Confesser sa foi

Editorial de septembre-octobre 2015

La foi a par excellence une dimension personnelle et intime.

Elle s'accompagne de mots, de questions et de réflexions, mais elle est aussi, et peut-être en premier, en-deçà du langage. La foi est un mouvement intérieur, un appel, un élan, parfois un cri.

Elle se structure en certitudes et en questions ouvertes, en doutes et en clarté. La foi ne se confond pas avec des mots, mais elle ne saurait s'en passer dès lors qu'elle devient prière publique, déclaration ouverte, appartenance à un corps ecclésial.

Dire sa foi est de ce fait un acte de courage. Il en va de donner forme à des choses qu'on ressent, d'essayer de le faire de manière authentique, sans se trahir, mais aussi sans se découvrir trop.
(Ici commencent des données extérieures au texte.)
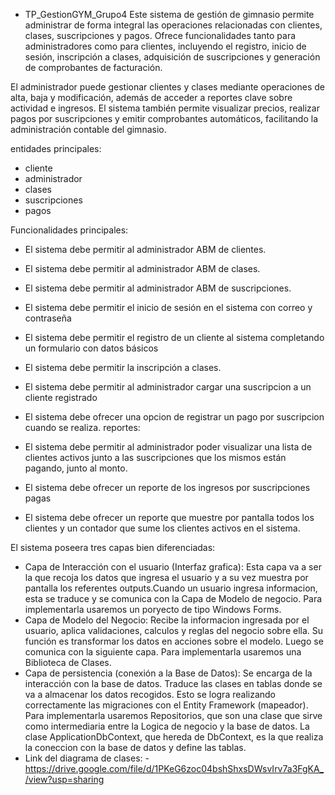 - TP_GestionGYM_Grupo4
Este sistema de gestión de gimnasio permite administrar de forma integral las operaciones relacionadas con clientes, clases, suscripciones y pagos. Ofrece funcionalidades tanto para administradores como para clientes, incluyendo el registro, inicio de sesión, inscripción a clases, adquisición de suscripciones y generación de comprobantes de facturación.

El administrador puede gestionar clientes y clases mediante operaciones de alta, baja y modificación, además de acceder a reportes clave sobre actividad e ingresos. El sistema también permite visualizar precios, realizar pagos por suscripciones y emitir comprobantes automáticos, facilitando la administración contable del gimnasio.

 entidades principales:

- cliente
- administrador
- clases
- suscripciones
- pagos

 Funcionalidades principales:

- El sistema debe permitir al administrador ABM de clientes.
- El sistema debe permitir al administrador ABM de clases.
- El sistema debe permitir al administrador ABM de suscripciones.
- El sistema debe permitir el inicio de sesión en el sistema con correo y contraseña
- El sistema debe permitir el registro de un cliente al sistema completando un formulario con datos básicos
- El sistema debe permitir la inscripción a clases.
- El sistema debe permitir al administrador cargar una suscripcion a un cliente registrado
- El sistema debe ofrecer una opcion de registrar un pago por suscripcion cuando se realiza.
 reportes:

- El sistema debe permitir al administrador poder visualizar una lista de clientes activos junto a las suscripciones que los mismos están pagando, junto al monto.
- El sistema debe ofrecer un reporte de los ingresos por suscripciones pagas
- El sistema debe ofrecer un reporte que muestre por pantalla todos los clientes y un contador que sume los clientes activos en el sistema.
  
 El sistema poseera tres capas bien diferenciadas:

- Capa de Interacción con el usuario (Interfaz grafica): Esta capa va a ser la que recoja los datos que ingresa el usuario y a su vez muestra por pantalla los referentes outputs.Cuando un usuario ingresa informacion, esta se traduce y se comunica con la Capa de Modelo de negocio. Para implementarla usaremos un poryecto de tipo Windows Forms.
- Capa de Modelo del Negocio: Recibe la informacion ingresada por el usuario, aplica validaciones, calculos y reglas del negocio sobre ella. Su función es transformar los datos en acciones sobre el modelo. Luego se comunica con la siguiente capa. Para implementarla usaremos una Biblioteca de Clases.
- Capa de persistencia (conexión a la Base de Datos): Se encarga de la interacción con la base de datos. Traduce las clases en tablas donde se va a almacenar los datos recogidos. Esto se logra realizando correctamente las migraciones con el Entity Framework (mapeador). Para implementarla usaremos Repositorios, que son una clase que sirve como intermediaria entre la Logica de negocio y la base de datos. La clase ApplicationDbContext, que hereda de DbContext, es la que realiza la coneccion con la base de datos y define las tablas.
- Link del diagrama de clases: - https://drive.google.com/file/d/1PKeG6zoc04bshShxsDWsvIrv7a3FgKA_/view?usp=sharing
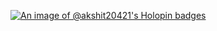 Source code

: [![An image of @akshit20421's Holopin badges](https://holopin.me/akshit20421)](https://holopin.io/@akshit20421)
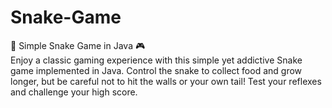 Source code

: # Snake-Game
🐍 Simple Snake Game in Java 🎮  
Enjoy a classic gaming experience with this simple yet addictive Snake game implemented in Java. Control the snake to collect food and grow longer, but be careful not to hit the walls or your own tail! Test your reflexes and challenge your high score.

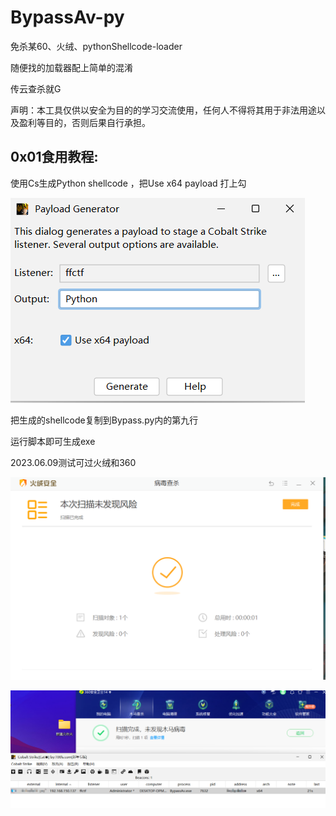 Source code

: # BypassAv-py

免杀某60、火绒、pythonShellcode-loader

随便找的加载器配上简单的混淆

传云查杀就G 

声明：本工具仅供以安全为目的的学习交流使用，任何人不得将其用于非法用途以及盈利等目的，否则后果自行承担。

## 0x01食用教程: 

使用Cs生成Python shellcode ，把Use x64 payload 打上勾

![生成payload](https://github.com/ffctf/BypassAv-py/blob/main/IMG/%E7%94%9F%E6%88%90payload.png)

把生成的shellcode复制到Bypass.py内的第九行

运行脚本即可生成exe





2023.06.09测试可过火绒和360

![火绒](https://github.com/ffctf/BypassAv-py/blob/main/IMG/%E7%81%AB%E7%BB%92.png)

![360](https://github.com/ffctf/BypassAv-py/blob/main/IMG/360.png)
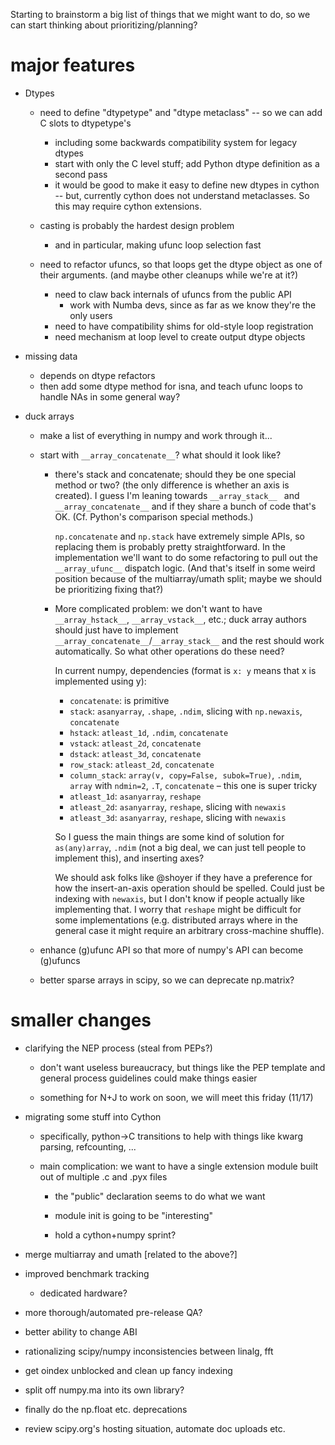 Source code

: Starting to brainstorm a big list of things that we might want to do,
so we can start thinking about prioritizing/planning?

# major features

* Dtypes

  * need to define "dtypetype" and "dtype metaclass" -- so we can add C
    slots to dtypetype's
    * including some backwards compatibility system for legacy dtypes
    * start with only the C level stuff; add Python dtype definition
      as a second pass
    * it would be good to make it easy to define new dtypes in cython
      -- but, currently cython does not understand metaclasses. So
      this may require cython extensions.

  * casting is probably the hardest design problem
  
    * and in particular, making ufunc loop selection fast

  * need to refactor ufuncs, so that loops get the dtype object as one
    of their arguments. (and maybe other cleanups while we're at it?)

    * need to claw back internals of ufuncs from the public API
      * work with Numba devs, since as far as we know they're the only
        users
    * need to have compatibility shims for old-style loop registration
    * need mechanism at loop level to create output dtype objects

* missing data

  * depends on dtype refactors
  * then add some dtype method for isna, and teach ufunc loops to
    handle NAs in some general way?

* duck arrays

  * make a list of everything in numpy and work through it...
  
  * start with `__array_concatenate__`? what should it look like?
  
    * there's stack and concatenate; should they be one special method
      or two? (the only difference is whether an axis is created). I
      guess I'm leaning towards `__array_stack__ ` and
      `__array_concatenate__` and if they share a bunch of code that's
      OK. (Cf. Python's comparison special methods.)
      
      `np.concatenate` and `np.stack` have extremely simple APIs, so
      replacing them is probably pretty straightforward. In the
      implementation we'll want to do some refactoring to pull out the
      `__array_ufunc__` dispatch logic. (And that's itself in some
      weird position because of the multiarray/umath split; maybe we
      should be prioritizing fixing that?)
      
    * More complicated problem: we don't want to have
      `__array_hstack__`, `__array_vstack__`, etc.; duck array authors
      should just have to implement
      `__array_concatenate__`/`__array_stack__` and the rest should
      work automatically. So what other operations do these need?

      In current numpy, dependencies (format is `x: y` means that x is
      implemented using y):
      
      * `concatenate`: is primitive
      * `stack`: `asanyarray`, `.shape`, `.ndim`, slicing with
        `np.newaxis`, `concatenate`
      * `hstack`: `atleast_1d`, `.ndim`, `concatenate`
      * `vstack`: `atleast_2d`, `concatenate`
      * `dstack`: `atleast_3d`, `concatenate`
      * `row_stack`: `atleast_2d`, `concatenate`
      * `column_stack`: `array(v, copy=False, subok=True)`, `.ndim`,
        `array` with `ndmin=2`, `.T`, `concatenate` – this one is
        super tricky
      * `atleast_1d`: `asanyarray`, `reshape`
      * `atleast_2d`: `asanyarray`, `reshape`, slicing with `newaxis`
      * `atleast_3d`: `asanyarray`, `reshape`, slicing with `newaxis`

      So I guess the main things are some kind of solution for
      `as(any)array`, `.ndim` (not a big deal, we can just tell people
      to implement this), and inserting axes?
      
      We should ask folks like @shoyer if they have a preference for
      how the insert-an-axis operation should be spelled. Could just
      be indexing with `newaxis`, but I don't know if people actually
      like implementing that. I worry that `reshape` might be
      difficult for some implementations (e.g. distributed arrays
      where in the general case it might require an arbitrary
      cross-machine shuffle).

  * enhance (g)ufunc API so that more of numpy's API can become
    (g)ufuncs

  * better sparse arrays in scipy, so we can deprecate np.matrix?

# smaller changes

* clarifying the NEP process (steal from PEPs?)

  * don't want useless bureaucracy, but things like the PEP template
    and general process guidelines could make things easier

  * something for N+J to work on soon, we will meet this friday
    (11/17)

* migrating some stuff into Cython

  * specifically, python->C transitions to help with things like kwarg
    parsing, refcounting, ...

  * main complication: we want to have a single extension module built
    out of multiple .c and .pyx files

    * the "public" declaration seems to do what we want
    
    * module init is going to be "interesting"
    
    * hold a cython+numpy sprint?

* merge multiarray and umath [related to the above?]

* improved benchmark tracking

  * dedicated hardware?

* more thorough/automated pre-release QA?

* better ability to change ABI

* rationalizing scipy/numpy inconsistencies between linalg, fft

* get oindex unblocked and clean up fancy indexing

* split off numpy.ma into its own library?

* finally do the np.float etc. deprecations

* review scipy.org's hosting situation, automate doc uploads etc.

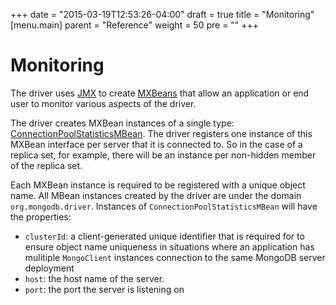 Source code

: +++
date = "2015-03-19T12:53:26-04:00"
draft = true
title = "Monitoring"
[menu.main]
  parent = "Reference"
  weight = 50
  pre = "<i class='fa'></i>"
+++

# Monitoring

The driver uses [JMX](http://docs.oracle.com/javase/8/docs/technotes/guides/jmx/) to create
[MXBeans](http://docs.oracle.com/javase/tutorial/jmx/mbeans/mxbeans.html) that allow an
application or end user to monitor various aspects of the driver.

The driver creates MXBean instances of a single type:
[ConnectionPoolStatisticsMBean](http://api.mongodb.org/java/3.0/com/mongodb/management/ConnectionPoolStatisticsMBean.html).  The driver
registers one instance of this MXBean interface per server that it is connected to.  So in the case of a replica set, for example, there
will be an instance per non-hidden member of the replica set.

Each MXBean instance is required to be registered with a unique object name. All MBean instances created by the driver are under the
domain `org.mongodb.driver`.  Instances of `ConnectionPoolStatisticsMBean` will have the properties:

- `clusterId`: a client-generated unique identifier that is required for to ensure object name uniqueness in situations where an
application has mulitiple `MongoClient` instances connection to the same MongoDB server deployment
- `host`: the host name of the server.
- `port`: the port the server is listening on
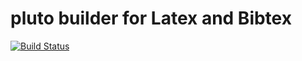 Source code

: # pluto builder for Latex and Bibtex

[![Build Status](https://travis-ci.org/pluto-build/build-latex.svg?branch=master)](https://travis-ci.org/pluto-build/build-latex)
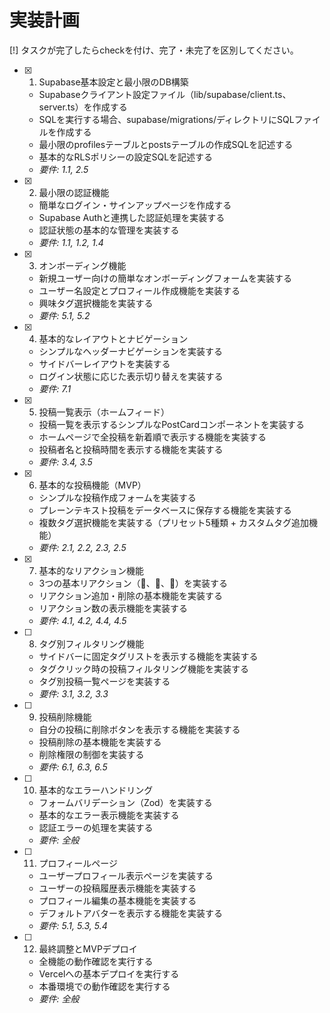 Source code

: # 実装計画

[!] タスクが完了したらcheckを付け、完了・未完了を区別してください。

- [x] 1. Supabase基本設定と最小限のDB構築
  - Supabaseクライアント設定ファイル（lib/supabase/client.ts、server.ts）を作成する
  - SQLを実行する場合、supabase/migrations/ディレクトリにSQLファイルを作成する
  - 最小限のprofilesテーブルとpostsテーブルの作成SQLを記述する
  - 基本的なRLSポリシーの設定SQLを記述する
  - _要件: 1.1, 2.5_

- [x] 2. 最小限の認証機能
  - 簡単なログイン・サインアップページを作成する
  - Supabase Authと連携した認証処理を実装する
  - 認証状態の基本的な管理を実装する
  - _要件: 1.1, 1.2, 1.4_

- [x] 3. オンボーディング機能
  - 新規ユーザー向けの簡単なオンボーディングフォームを実装する
  - ユーザー名設定とプロフィール作成機能を実装する
  - 興味タグ選択機能を実装する
  - _要件: 5.1, 5.2_

- [x] 4. 基本的なレイアウトとナビゲーション
  - シンプルなヘッダーナビゲーションを実装する
  - サイドバーレイアウトを実装する
  - ログイン状態に応じた表示切り替えを実装する
  - _要件: 7.1_

- [x] 5. 投稿一覧表示（ホームフィード）
  - 投稿一覧を表示するシンプルなPostCardコンポーネントを実装する
  - ホームページで全投稿を新着順で表示する機能を実装する
  - 投稿者名と投稿時間を表示する機能を実装する
  - _要件: 3.4, 3.5_

- [x] 6. 基本的な投稿機能（MVP）
  - シンプルな投稿作成フォームを実装する
  - プレーンテキスト投稿をデータベースに保存する機能を実装する
  - 複数タグ選択機能を実装する（プリセット5種類 + カスタムタグ追加機能）
  - _要件: 2.1, 2.2, 2.3, 2.5_

- [x] 7. 基本的なリアクション機能
  - 3つの基本リアクション（👏、💖、🤣）を実装する
  - リアクション追加・削除の基本機能を実装する
  - リアクション数の表示機能を実装する
  - _要件: 4.1, 4.2, 4.4, 4.5_

- [ ] 8. タグ別フィルタリング機能
  - サイドバーに固定タグリストを表示する機能を実装する
  - タグクリック時の投稿フィルタリング機能を実装する
  - タグ別投稿一覧ページを実装する
  - _要件: 3.1, 3.2, 3.3_

- [ ] 9. 投稿削除機能
  - 自分の投稿に削除ボタンを表示する機能を実装する
  - 投稿削除の基本機能を実装する
  - 削除権限の制御を実装する
  - _要件: 6.1, 6.3, 6.5_

- [ ] 10. 基本的なエラーハンドリング
  - フォームバリデーション（Zod）を実装する
  - 基本的なエラー表示機能を実装する
  - 認証エラーの処理を実装する
  - _要件: 全般_

- [ ] 11. プロフィールページ
  - ユーザープロフィール表示ページを実装する
  - ユーザーの投稿履歴表示機能を実装する
  - プロフィール編集の基本機能を実装する
  - デフォルトアバターを表示する機能を実装する
  - _要件: 5.1, 5.3, 5.4_

- [ ] 12. 最終調整とMVPデプロイ
  - 全機能の動作確認を実行する
  - Vercelへの基本デプロイを実行する
  - 本番環境での動作確認を実行する
  - _要件: 全般_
Dire sa foi, c'est agencer des mots reçus de la tradition, des mots riches et lourds de sens, au point qu'ils en deviennent parfois trop massifs ou même opaques. Dire sa foi, c'est donc aussi chercher des mots qui permettent d'exprimer quelque chose de plus personnel.

De ce fait, j'aimerais d'abord souligner l'importance de ce qui est demandé aux confirmands lorsqu'il leur est proposé de parler de ce qu'ils croient. Comme chaque année, ce numéro publie les déclarations prononcées lors du culte de confirmation, à Pentecôte.

Dire sa foi en Église consiste également à s'inscrire dans une histoire, celle des personnes qui nous ont précédés et qui nous ont transmis, non pas la foi, qui ne se transmet pas, mais des mots pour la dire et pour l'interroger. Certaines expressions nous habitent, sans que nous ne les ayons formulées nous-mêmes. D'autres, tout aussi traditionnelles, nous paraissent difficiles à recevoir.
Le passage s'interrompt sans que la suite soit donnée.